TASK DIRECTIONS
Each line of the data below containing "custom" needs to be listed.

——

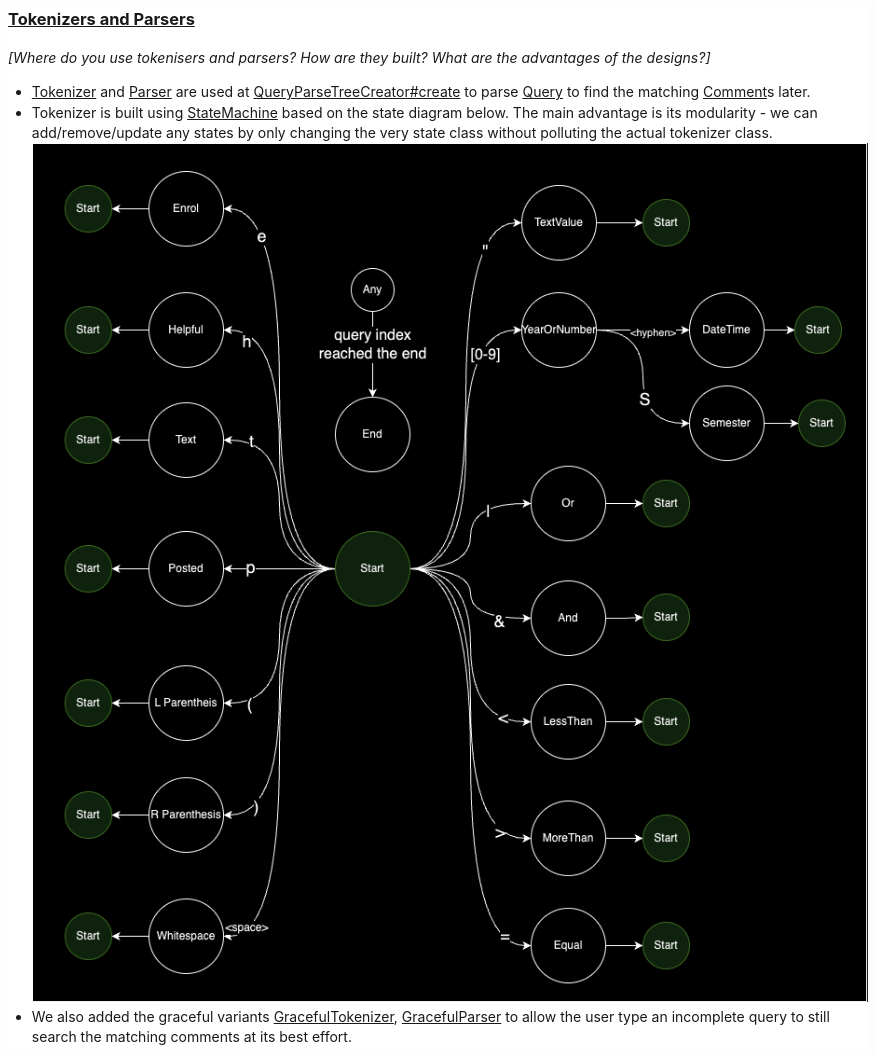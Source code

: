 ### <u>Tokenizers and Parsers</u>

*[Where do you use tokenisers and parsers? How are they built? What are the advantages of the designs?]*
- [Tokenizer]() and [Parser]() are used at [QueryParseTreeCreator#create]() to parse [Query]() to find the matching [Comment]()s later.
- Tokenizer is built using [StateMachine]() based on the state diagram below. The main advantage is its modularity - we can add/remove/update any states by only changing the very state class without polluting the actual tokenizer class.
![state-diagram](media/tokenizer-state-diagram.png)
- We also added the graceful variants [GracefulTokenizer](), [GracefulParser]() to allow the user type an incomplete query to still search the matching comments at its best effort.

——

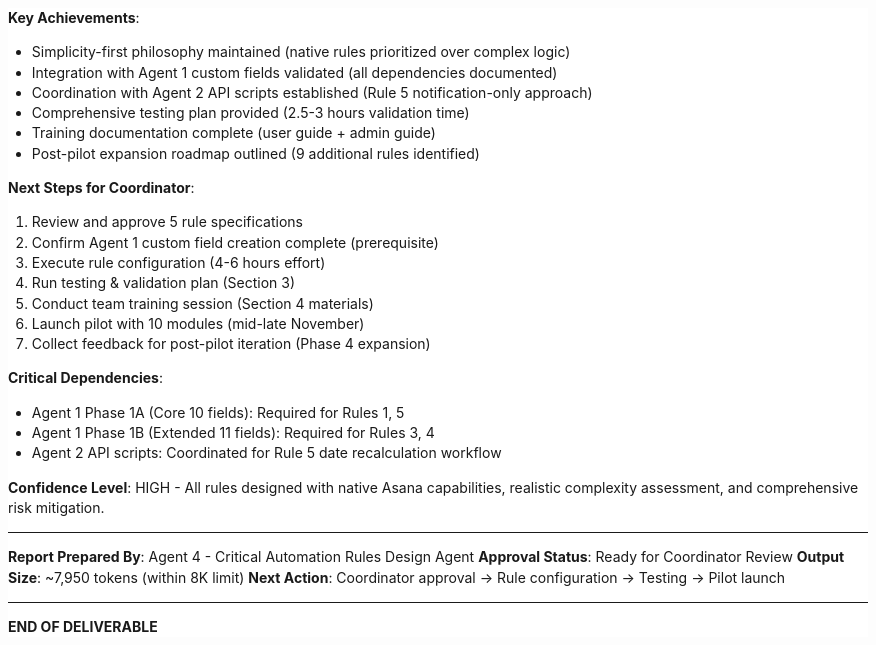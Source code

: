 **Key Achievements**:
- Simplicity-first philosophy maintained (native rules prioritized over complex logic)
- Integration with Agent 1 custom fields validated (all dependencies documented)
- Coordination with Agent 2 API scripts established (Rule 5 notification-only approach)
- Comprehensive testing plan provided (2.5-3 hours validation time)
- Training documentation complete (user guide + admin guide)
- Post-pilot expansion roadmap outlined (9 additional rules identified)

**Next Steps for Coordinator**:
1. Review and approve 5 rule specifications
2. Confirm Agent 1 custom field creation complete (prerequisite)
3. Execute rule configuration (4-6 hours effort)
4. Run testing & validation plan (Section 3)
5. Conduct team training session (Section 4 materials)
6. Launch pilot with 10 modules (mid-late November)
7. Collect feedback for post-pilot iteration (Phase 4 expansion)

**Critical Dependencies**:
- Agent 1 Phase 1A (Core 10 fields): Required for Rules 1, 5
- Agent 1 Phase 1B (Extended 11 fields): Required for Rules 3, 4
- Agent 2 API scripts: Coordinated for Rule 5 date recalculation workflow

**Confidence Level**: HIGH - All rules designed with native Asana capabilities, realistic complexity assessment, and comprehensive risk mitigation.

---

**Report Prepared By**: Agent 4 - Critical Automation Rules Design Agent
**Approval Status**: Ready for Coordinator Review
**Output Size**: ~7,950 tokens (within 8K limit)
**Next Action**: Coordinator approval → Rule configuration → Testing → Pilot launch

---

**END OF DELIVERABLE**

——

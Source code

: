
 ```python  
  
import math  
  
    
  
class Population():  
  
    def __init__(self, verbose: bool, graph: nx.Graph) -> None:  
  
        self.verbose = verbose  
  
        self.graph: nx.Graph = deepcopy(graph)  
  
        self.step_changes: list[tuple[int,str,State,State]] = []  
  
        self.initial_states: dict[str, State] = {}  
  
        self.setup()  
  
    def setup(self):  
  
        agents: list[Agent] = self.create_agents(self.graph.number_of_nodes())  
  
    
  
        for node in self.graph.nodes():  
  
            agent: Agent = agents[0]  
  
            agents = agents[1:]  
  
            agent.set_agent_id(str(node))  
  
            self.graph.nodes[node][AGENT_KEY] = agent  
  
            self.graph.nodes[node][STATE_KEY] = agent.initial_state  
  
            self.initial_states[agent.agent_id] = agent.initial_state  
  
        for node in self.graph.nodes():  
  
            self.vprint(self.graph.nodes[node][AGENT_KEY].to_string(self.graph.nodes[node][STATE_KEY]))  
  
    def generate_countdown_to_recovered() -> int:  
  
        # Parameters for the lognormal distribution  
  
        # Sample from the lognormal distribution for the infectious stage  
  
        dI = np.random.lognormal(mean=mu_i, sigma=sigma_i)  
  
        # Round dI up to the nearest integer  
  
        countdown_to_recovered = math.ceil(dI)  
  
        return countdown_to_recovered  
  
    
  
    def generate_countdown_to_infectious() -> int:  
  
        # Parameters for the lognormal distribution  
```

——

ANSWER TO THIS EXERCISE
- Integration with Agent 1 custom fields validated (all dependencies documented)
2. Confirm Agent 1 custom field creation complete (prerequisite)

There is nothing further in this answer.